*Work task:*
Using the records below, filter for lines that contain the string "zijn" and copy them out.

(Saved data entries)
+--

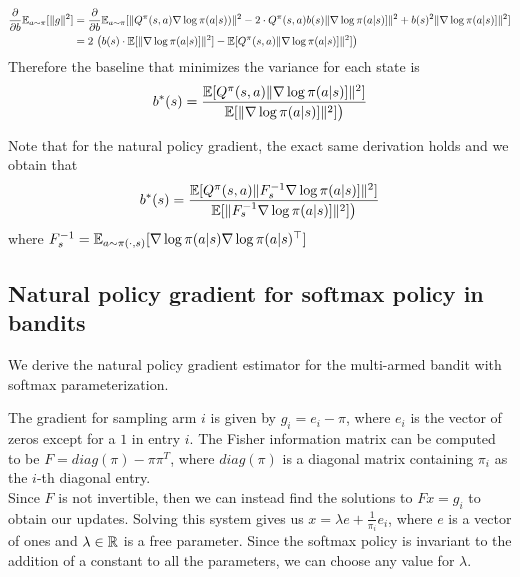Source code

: \begin{align*}
    \frac{\partial}{\partial b}  \mathbb{E}_{a \sim \pi} [\|g\|^2]&= \frac{\partial}{\partial b} \mathbb{E}_{a \sim \pi} [ \| Q^\pi(s,a)\nabla \log \pi (a|s))\|^2 - 2\cdot Q^\pi(s,a) b(s) \|\nabla \log \pi (a|s)]\|^2 + b(s)^2  \|\nabla \log \pi (a|s)]\|^2]\\
    &= 2\ \big( b(s) \cdot \mathbb{E} [\|\nabla \log \pi (a|s)]\|^2] - \mathbb{E} [ Q^\pi(s,a) \|  \nabla \log \pi (a|s)]\|^2] \big)\\
\end{align*}
Therefore the baseline that minimizes the variance for each state is 
$$b^\ast(s) =\frac{ \mathbb{E} [ Q^\pi(s,a) \|  \nabla \log \pi (a|s)]\|^2] }{ \mathbb{E} [ \|  \nabla \log \pi (a|s)]\|^2] \big)} $$

Note that for the natural policy gradient, the exact same derivation holds and we obtain that 
$$b^\ast(s) =\frac{ \mathbb{E} [ Q^\pi(s,a) \|  F^{-1}_s   \nabla \log \pi (a|s)]\|^2] }{ \mathbb{E} [ \| F^{-1}_s  \nabla \log \pi (a|s)]\|^2] \big)} $$ 
where $F^{-1}_s = \mathbb{E}_{a \sim \pi(\cdot,s)} [\nabla \log \pi (a|s) \nabla \log \pi(a|s)^\top]$

\subsection{Natural policy gradient for softmax policy in bandits}
\label{app:npg_softmax_bandit}
We derive the natural policy gradient estimator for the multi-armed bandit with softmax parameterization.

The gradient for sampling arm $i$ is given by $g_i = e_i - \pi$, where $e_i$ is the vector of zeros except for a $1$ in entry $i$. 
The Fisher information matrix can be computed to be $F = diag(\pi) - \pi \pi^T$, where $diag(\pi)$ is a diagonal matrix containing $\pi_i$ as the $i$-th diagonal entry. \\
Since $F$ is not invertible, then we can instead find the solutions to $Fx = g_i$ to obtain our updates.
Solving this system gives us $x = \lambda e + \frac{1}{\pi_i} e_i$, where $e$ is a vector of ones and $\lambda \in \mathbb{R}$ is a free parameter.
Since the softmax policy is invariant to the addition of a constant to all the parameters, we can choose any value for $\lambda$. 


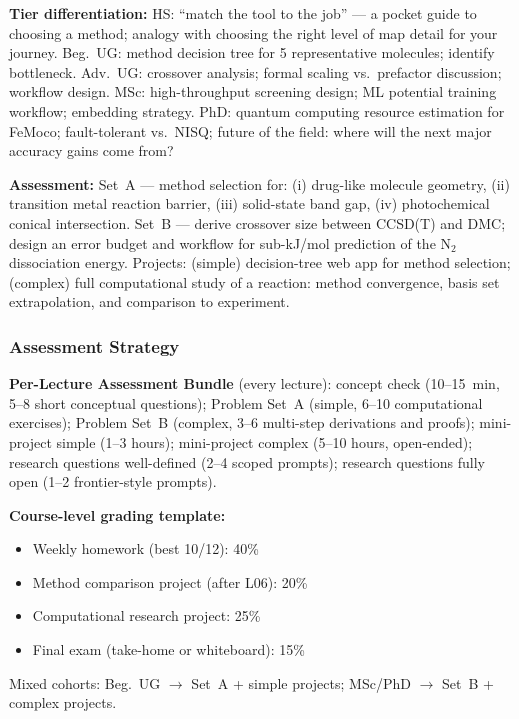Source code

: \documentclass[11pt,a4paper]{article}
\begin{document}
\begin{tcolorbox}[modulebox, title={Module~II.1 / L12: Method Selection in Practice}]
\medskip\textbf{Tier differentiation:}
HS: ``match the tool to the job'' --- a pocket guide to choosing a method;
analogy with choosing the right level of map detail for your journey.
Beg.\ UG: method decision tree for 5 representative molecules; identify bottleneck.
Adv.\ UG: crossover analysis; formal scaling vs.\ prefactor discussion; workflow design.
MSc: high-throughput screening design; ML potential training workflow; embedding strategy.
PhD: quantum computing resource estimation for FeMoco; fault-tolerant vs.\ NISQ;
future of the field: where will the next major accuracy gains come from?

\medskip\textbf{Assessment:}
Set~A --- method selection for: (i) drug-like molecule geometry, (ii) transition metal
  reaction barrier, (iii) solid-state band gap, (iv) photochemical conical intersection.
Set~B --- derive crossover size between CCSD(T) and DMC; design an error budget and workflow
for sub-kJ/mol prediction of the N$_2$ dissociation energy.
Projects: (simple) decision-tree web app for method selection;
(complex) full computational study of a reaction: method convergence, basis set extrapolation,
and comparison to experiment.
\end{tcolorbox}

\subsubsection*{Assessment Strategy}

\begin{tcolorbox}[highlightbox]
\textbf{Per-Lecture Assessment Bundle} (every lecture):
concept check (10--15~min, 5--8 short conceptual questions);
Problem Set~A (simple, 6--10 computational exercises);
Problem Set~B (complex, 3--6 multi-step derivations and proofs);
mini-project simple (1--3 hours);
mini-project complex (5--10 hours, open-ended);
research questions well-defined (2--4 scoped prompts);
research questions fully open (1--2 frontier-style prompts).
\end{tcolorbox}

\medskip
\noindent\textbf{Course-level grading template:}
\begin{itemize}[leftmargin=1.5em]
  \item Weekly homework (best 10/12): 40\%
  \item Method comparison project (after L06): 20\%
  \item Computational research project: 25\%
  \item Final exam (take-home or whiteboard): 15\%
\end{itemize}
Mixed cohorts: Beg.\ UG $\to$ Set~A + simple projects; MSc/PhD $\to$ Set~B + complex projects.
\end{document}
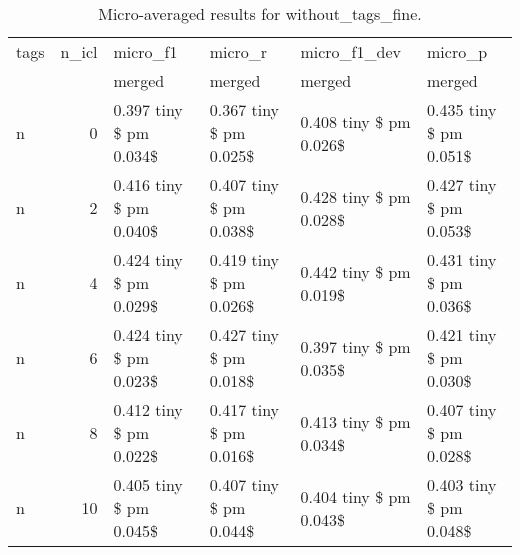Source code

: \begin{table}
\caption{Micro-averaged results for without_tags_fine.}
\label{results_micro}
\begin{tabular}{lrllll}
\toprule
tags & n\_icl & micro\_f1 & micro\_r & micro\_f1\_dev & micro\_p \\
 &  & merged & merged & merged & merged \\
\midrule
n & 0 & 0.397 tiny \$ pm 0.034\$ & 0.367 tiny \$ pm 0.025\$ & 0.408 tiny \$ pm 0.026\$ & 0.435 tiny \$ pm 0.051\$ \\
n & 2 & 0.416 tiny \$ pm 0.040\$ & 0.407 tiny \$ pm 0.038\$ & 0.428 tiny \$ pm 0.028\$ & 0.427 tiny \$ pm 0.053\$ \\
n & 4 & 0.424 tiny \$ pm 0.029\$ & 0.419 tiny \$ pm 0.026\$ & 0.442 tiny \$ pm 0.019\$ & 0.431 tiny \$ pm 0.036\$ \\
n & 6 & 0.424 tiny \$ pm 0.023\$ & 0.427 tiny \$ pm 0.018\$ & 0.397 tiny \$ pm 0.035\$ & 0.421 tiny \$ pm 0.030\$ \\
n & 8 & 0.412 tiny \$ pm 0.022\$ & 0.417 tiny \$ pm 0.016\$ & 0.413 tiny \$ pm 0.034\$ & 0.407 tiny \$ pm 0.028\$ \\
n & 10 & 0.405 tiny \$ pm 0.045\$ & 0.407 tiny \$ pm 0.044\$ & 0.404 tiny \$ pm 0.043\$ & 0.403 tiny \$ pm 0.048\$ \\
\bottomrule
\end{tabular}
\end{table}
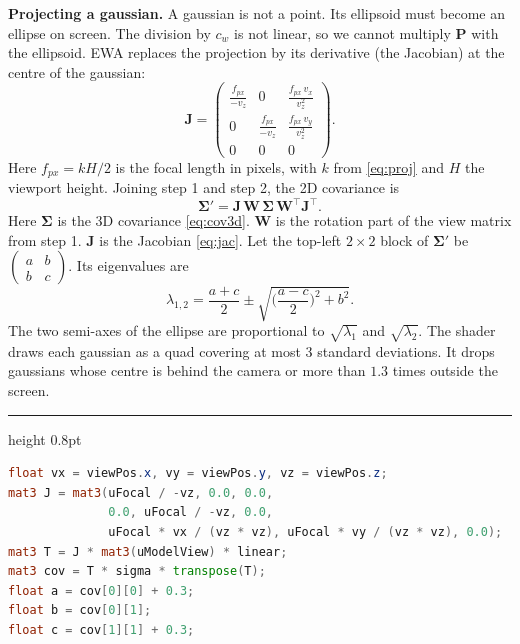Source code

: \documentclass[9pt,twocolumn,a4paper]{extarticle}
\newenvironment{codebox}{\par\vspace{5pt}\noindent\begin{minipage}{\columnwidth}\hrule height 0.8pt\vspace{2pt}}{\end{minipage}\par\vspace{5pt}\noindent\ignorespaces}
\newcommand{\code}[1]{\texttt{#1}}
\newcommand{\Sig}{\symbf{\Sigma}}
\begin{document}
\textbf{Projecting a gaussian.} A gaussian is not a point. Its ellipsoid must become an ellipse on screen. The division by $c_w$ is not linear, so we cannot multiply $\mathbf{P}$ with the ellipsoid. EWA replaces the projection by its derivative (the Jacobian) at the centre of the gaussian:
\begin{equation}
\mathbf{J}=\begin{pmatrix}
\frac{f_{px}}{-v_z}&0&\frac{f_{px}\,v_x}{v_z^{2}}\\[1mm]
0&\frac{f_{px}}{-v_z}&\frac{f_{px}\,v_y}{v_z^{2}}\\[1mm]
0&0&0
\end{pmatrix}.
\label{eq:jac}
\end{equation}
Here $f_{px}=kH/2$ is the focal length in pixels, with $k$ from \eqref{eq:proj} and $H$ the viewport height. Joining step 1 and step 2, the 2D covariance is
\begin{equation}
\Sig'=\mathbf{J}\,\mathbf{W}\,\Sig\,\mathbf{W}^{\top}\mathbf{J}^{\top}.
\label{eq:ewa}
\end{equation}
Here $\Sig$ is the 3D covariance \eqref{eq:cov3d}. $\mathbf{W}$ is the rotation part of the view matrix from step 1. $\mathbf{J}$ is the Jacobian \eqref{eq:jac}. Let the top-left $2\times2$ block of $\Sig'$ be $\begin{pmatrix}a&b\\b&c\end{pmatrix}$. Its eigenvalues are
\begin{equation}
\lambda_{1,2}=\frac{a+c}{2}\pm\sqrt{\Big(\frac{a-c}{2}\Big)^{2}+b^{2}}.
\label{eq:eig}
\end{equation}
The two semi-axes of the ellipse are proportional to $\sqrt{\lambda_1}$ and $\sqrt{\lambda_2}$. The shader draws each gaussian as a quad covering at most 3 standard deviations. It drops gaussians whose centre is behind the camera or more than $1.3$ times outside the screen.

\begin{codebox}
\begin{lstlisting}[language=GLSL,caption={\code{render/shaders/splat\_prep.vert}: Jacobian $\mathbf{J}$ and $\Sigma'=\mathbf{J}\mathbf{W}\Sigma\mathbf{W}^{\top}\mathbf{J}^{\top}$},label={lst:ewa}]
float vx = viewPos.x, vy = viewPos.y, vz = viewPos.z;
mat3 J = mat3(uFocal / -vz, 0.0, 0.0,
              0.0, uFocal / -vz, 0.0,
              uFocal * vx / (vz * vz), uFocal * vy / (vz * vz), 0.0);
mat3 T = J * mat3(uModelView) * linear;
mat3 cov = T * sigma * transpose(T);
float a = cov[0][0] + 0.3;
float b = cov[0][1];
float c = cov[1][1] + 0.3;
\end{lstlisting}
\end{codebox}
\end{document}
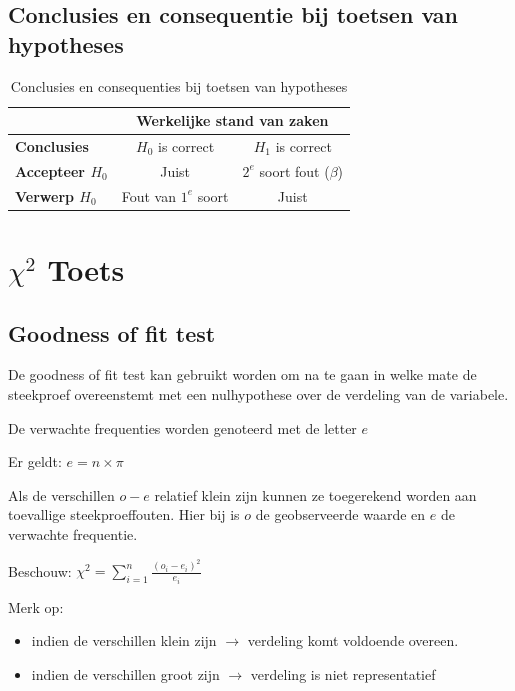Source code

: \documentclass[a4paper,12pt]{article}
\begin{document}
\subsection{Conclusies en consequentie bij toetsen van hypotheses}
\begin{table}[H]
\centering
\begin{tabular}{l c c}

& \multicolumn{2}{c}{\textbf{Werkelijke stand van zaken}}\\
\hline
\textbf{Conclusies} & $H_0$ is correct & $H_1$ is correct \\
\textbf{Accepteer $H_0$} & Juist & $2^e$ soort fout ($\beta$)\\
\textbf{Verwerp $H_0$} & Fout van $1^e$ soort & Juist\\
\hline
\end{tabular}
\caption{Conclusies en consequenties bij toetsen van hypotheses}
\label{tab:conseqentiesToetsenHypotheses}
\end{table}

\section{$\chi^2$ Toets}
\subsection{Goodness of fit test}
De goodness of fit test kan gebruikt worden om na te gaan in welke mate de steekproef overeenstemt met een nulhypothese over de verdeling van de variabele.

De verwachte frequenties worden genoteerd met de letter $e$

Er geldt: $e=n\times \pi$

Als de verschillen $o-e$ relatief klein zijn kunnen ze toegerekend worden aan toevallige steekproeffouten.
Hier bij is $o$ de geobserveerde waarde en $e$ de verwachte frequentie.

Beschouw: $\chi^2=\sum^n_{i=1}\frac{(o_i-e_i)^2}{e_i}$

Merk op:

\begin{itemize}
\item indien de verschillen klein zijn $\rightarrow$ verdeling komt voldoende overeen.
\item indien de verschillen groot zijn $\rightarrow$ verdeling is niet representatief
\end{itemize}
\end{document}
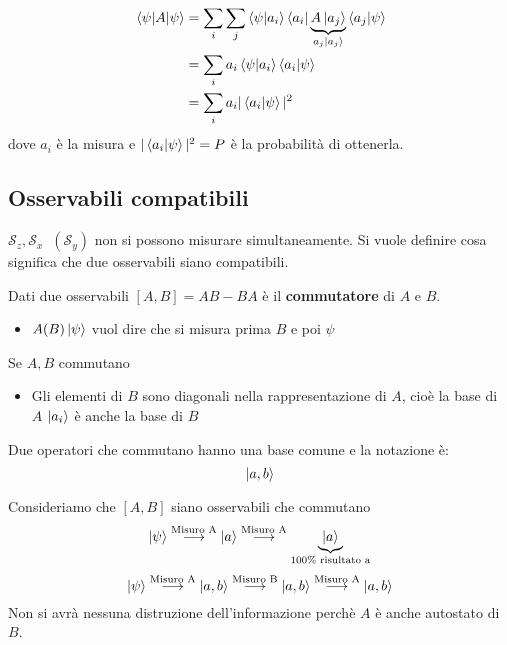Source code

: \documentclass[a4paper]{article}
\begin{document}
\noindent
\[
  \begin{aligned}
    \ev{A}{\psi} &= \sum_i \sum_j \braket{\psi }{a_i} \bra{a_i} \underbrace{A \ket{a_j}}_{a_j \ket{a_j}} 
    \braket{a_j}{\psi }\\
                 &=\sum_i a_i \braket{\psi }{a_i} \braket{a_i}{\psi }\\
                 &=\sum_i a_i |\braket{a_i}{\psi}|^2
  \end{aligned}
\] 
dove \( a_i \) è la misura e \( |\braket{a_i}{\psi}|^2 = P \) è la probabilità di
ottenerla.

\subsection{Osservabili compatibili}
\( \mathcal{S}_z, \mathcal{S}_x \;\; (\mathcal{S}_y) \) non si possono misurare 
simultaneamente. Si vuole definire cosa significa che due osservabili siano compatibili.
\begin{definition}
  Dati due osservabili \( [A,B] = AB - BA \) è il \textbf{commutatore} di \( A \) e \( B \).
  \begin{itemize}
    \item \( A(B) \ket{\psi } \) vuol dire che si misura prima \( B \) e poi \( \psi  \) 
  \end{itemize}
\end{definition}

\begin{theorem}
  Se \( A,B \) commutano
  \begin{itemize}
    \item Gli elementi di \( B \) sono diagonali nella rappresentazione di \( A \),
      cioè la base di \( A \) \( \ket{a_i} \) è anche la base di \( B \)
  \end{itemize}
  Due operatori che commutano hanno una base comune e la notazione è:
  \[
    \ket{a,b}
  \] 
\end{theorem}
\vspace{1em}
\noindent
Consideriamo che \( [A,B] \) siano osservabili che commutano
\[
  \ket{\psi} \stackrel{\text{Misuro A}}{\longrightarrow} \ket{a}
  \stackrel{\text{Misuro A}}{\longrightarrow} \underbrace{\ket{a}}_{100\% \text{ risultato a}}
\] 
\[
  \ket{\psi} \stackrel{\text{Misuro A}}{\longrightarrow} \ket{a,b}
  \stackrel{\text{Misuro B}}{\longrightarrow} \ket{a,b}
  \stackrel{\text{Misuro A}}{\longrightarrow} \ket{a,b}
\] 
Non si avrà nessuna distruzione dell'informazione perchè \( A \) è anche autostato di \( B \).
\end{document}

+--

*Response to the task:*
Als de verschillen $o-e$ relatief klein zijn kunnen ze toegerekend worden aan toevallige steekproeffouten.
\item indien de verschillen klein zijn $\rightarrow$ verdeling komt voldoende overeen.
\item indien de verschillen groot zijn $\rightarrow$ verdeling is niet representatief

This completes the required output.